Articles of the series

Overview

In this 2nd article of the series, I like to dive into the socket lookup for UDP packets, which determines the socket on which an incoming UDP packet will actually be received. While separate receive paths exist for IPv4 and for IPv6 packets, the socket lookup still has a lot of joint components which are being used on both receive paths. Further, the overall way the lookup works is kept nearly identical in both cases. I'll walk through the general packet flow, the involved components like the socket implementation and the UDP socket lookup table, and finally the socket lookup itself. While the implementation of the socket lookup for the TCP protocol also has many similarities and joint components compared to UDP, I intentionally only cover UDP here. Else, this article would simply become too long. I'll try to cover the TCP socket lookup in a separate future article.

Rx Packet Flow

Figure 1 visualizes the receive path of unicast UDP packets in the Linux kernel, encapsulated either in IPv4 or IPv6, from initial packet reception in the NIC driver until being added to the queue of a receiving socket, with special focus on the the socket lookup. Please compare this figure to its counterpart in my previous article Routing Decisions in the Linux Kernel - Part 1: Lookup and packet flow, in which I focus on what happens to received network packets on L3.

Figure 1: Packet flow on the receive path from L2 → L3 → L4 for locally received UDP packets with focus on the socket lookup.

In this example here the routing decision determines that the received IPv4/IPv6 packet is to be locally received and not forwarded. Based on that decision, an indirect function call to the local receive handler is performed, which calls ip_local_deliver() in case of IPv4 and ip6_input() in case of IPv6. In both cases, the packet now traverses the Netfilter Input hook2) and is then demultiplexed based on the L4 protocol it carries. I described this in the 1st article of this series Sockets in the Linux Kernel - Part 1: L4 Protocol Demultiplexing on Rx. In this case here it is determined to be a UDP packet and thereby function udp_rcv() is being called in case of IPv4 and udp6_rcv() in case of IPv6. Both functions do perform some initial checks of the UDP header, checksum, … and then then call function __udp4_lib_lookup() (IPv4) or function __udp6_lib_lookup() (IPv6) respectively, which represents the actual socket lookup. Both implementations use a central hash table as back-end, which I'll describe in detail in one of the next sections. If a matching socket is found, the packet is being added to the receive queue of that socket. Else, an ICMP/ICMPv6 error reply message is sent back to the sender of the packet.

Socket structs

Before getting to the actual socket lookup, I like to give you a tour of the building blocks which are involved here, first of all the sockets themselves. In the kernel those are represented by a complex object oriented hierarchy of structs. The implementation represents a deep rabbit hole and I only will go in as deep as necessary here.

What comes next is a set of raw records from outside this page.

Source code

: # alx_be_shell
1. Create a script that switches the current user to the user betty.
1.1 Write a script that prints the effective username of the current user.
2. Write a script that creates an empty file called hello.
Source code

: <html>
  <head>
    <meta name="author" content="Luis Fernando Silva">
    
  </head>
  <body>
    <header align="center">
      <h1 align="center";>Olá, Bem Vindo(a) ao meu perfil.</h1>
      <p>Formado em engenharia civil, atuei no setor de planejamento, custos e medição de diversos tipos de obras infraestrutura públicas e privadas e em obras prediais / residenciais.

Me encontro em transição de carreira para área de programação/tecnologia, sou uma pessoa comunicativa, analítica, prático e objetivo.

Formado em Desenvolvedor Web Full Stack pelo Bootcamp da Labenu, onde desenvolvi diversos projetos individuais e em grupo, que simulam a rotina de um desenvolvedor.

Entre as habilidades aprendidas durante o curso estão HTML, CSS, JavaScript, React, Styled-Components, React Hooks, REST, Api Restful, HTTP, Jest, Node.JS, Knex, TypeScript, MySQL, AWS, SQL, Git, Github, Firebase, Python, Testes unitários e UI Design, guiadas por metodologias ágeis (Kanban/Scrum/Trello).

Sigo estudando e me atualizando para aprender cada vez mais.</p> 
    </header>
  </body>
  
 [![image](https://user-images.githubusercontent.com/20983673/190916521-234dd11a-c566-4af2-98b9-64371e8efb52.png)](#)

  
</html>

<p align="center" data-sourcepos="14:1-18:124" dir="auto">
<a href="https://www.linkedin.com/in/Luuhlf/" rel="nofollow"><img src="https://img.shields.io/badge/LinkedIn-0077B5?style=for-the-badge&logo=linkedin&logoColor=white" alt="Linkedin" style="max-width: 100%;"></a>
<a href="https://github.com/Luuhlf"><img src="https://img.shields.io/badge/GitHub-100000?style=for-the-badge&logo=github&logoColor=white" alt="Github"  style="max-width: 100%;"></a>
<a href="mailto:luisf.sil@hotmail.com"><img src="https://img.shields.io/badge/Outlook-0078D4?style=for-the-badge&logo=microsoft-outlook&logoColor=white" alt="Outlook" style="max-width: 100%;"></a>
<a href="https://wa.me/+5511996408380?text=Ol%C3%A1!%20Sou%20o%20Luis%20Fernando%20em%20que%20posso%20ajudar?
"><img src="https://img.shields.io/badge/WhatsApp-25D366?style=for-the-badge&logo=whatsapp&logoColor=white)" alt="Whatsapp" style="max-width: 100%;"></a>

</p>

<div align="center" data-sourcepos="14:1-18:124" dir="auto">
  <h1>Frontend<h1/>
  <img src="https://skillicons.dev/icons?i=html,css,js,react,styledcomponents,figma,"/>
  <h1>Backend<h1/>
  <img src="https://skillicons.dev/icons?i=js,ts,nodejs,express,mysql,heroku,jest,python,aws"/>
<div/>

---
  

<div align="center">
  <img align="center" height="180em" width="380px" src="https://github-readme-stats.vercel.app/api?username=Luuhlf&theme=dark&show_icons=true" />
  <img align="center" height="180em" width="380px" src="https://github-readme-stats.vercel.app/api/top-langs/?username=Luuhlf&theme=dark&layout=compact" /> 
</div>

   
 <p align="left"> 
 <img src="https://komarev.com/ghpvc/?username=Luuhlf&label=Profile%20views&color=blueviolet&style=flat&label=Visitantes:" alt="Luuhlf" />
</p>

Figure 2: Simplified example instance of an IPv4 UDP socket, created and initialized by syscalls socket(2), bind(2) and connect(2) (the actual structs contain by far more member variables).

Figure 2 shows the instances of structs which are allocated and initialized in the kernel when you use the socket(2) syscall to create yourself a UDP socket in the domain of IPv4, then use the bind(2) syscall to bind this socket to a local IP address and port and then use the connect(2) syscall to connect this socket to a peer IP address and port. You should be familiar with those syscalls, as they represent the basic tools of socket programming. All involved kernel socket structs got far more member variables than shown in Figure 2. I only show the ones here which I consider relevant for the topic at hand. So, let's walk through this example: The socket(2) syscall, represented by function __sys_socket() in the kernel, allocates an instance of struct socket and an instance of struct udp_sock, which both hold pointers to each other. The latter includes a hierarchy of sub-structs struct inet_sock, struct sock and struct sock_common, as shown in Figure 2. The bind(2) syscall, represented by function inet_bind() in the kernel (in case of IPv4), here binds the socket to 127.0.0.1:8080 and saves this IP address in member variable skc_rcv_saddr and the port 8080 in member variable skc_num. It calculates and saves hashes and adds your socket to two different hash tables (more on that in the section below). This results in the bind port 8080 additionally being saved as hash in member variable skc_u16hashes[0]. That detail is relevant, as that member variable is being used in the socket lookup. The connect(2) syscall, represented by function inet_dgram_connect() in the kernel (in case of UDP), here connects the socket to peer 127.0.0.2:12345 and saves this peer IP address in member skc_daddr and the peer port in skc_dport.

Please be aware that those member variables are frequently being accessed under several different alias names instead of their actual name when being used in different parts of the code. Most of the structs in this hierarchy got a bunch of preprocessor defines which serve as alias names or “shortcuts” to access member variables of the structs which are lower in the hierarchy. See e.g. this list of defines which is part of struct sock. In this article I'll always use the actual name and not one of these alias names when referring to a member variable.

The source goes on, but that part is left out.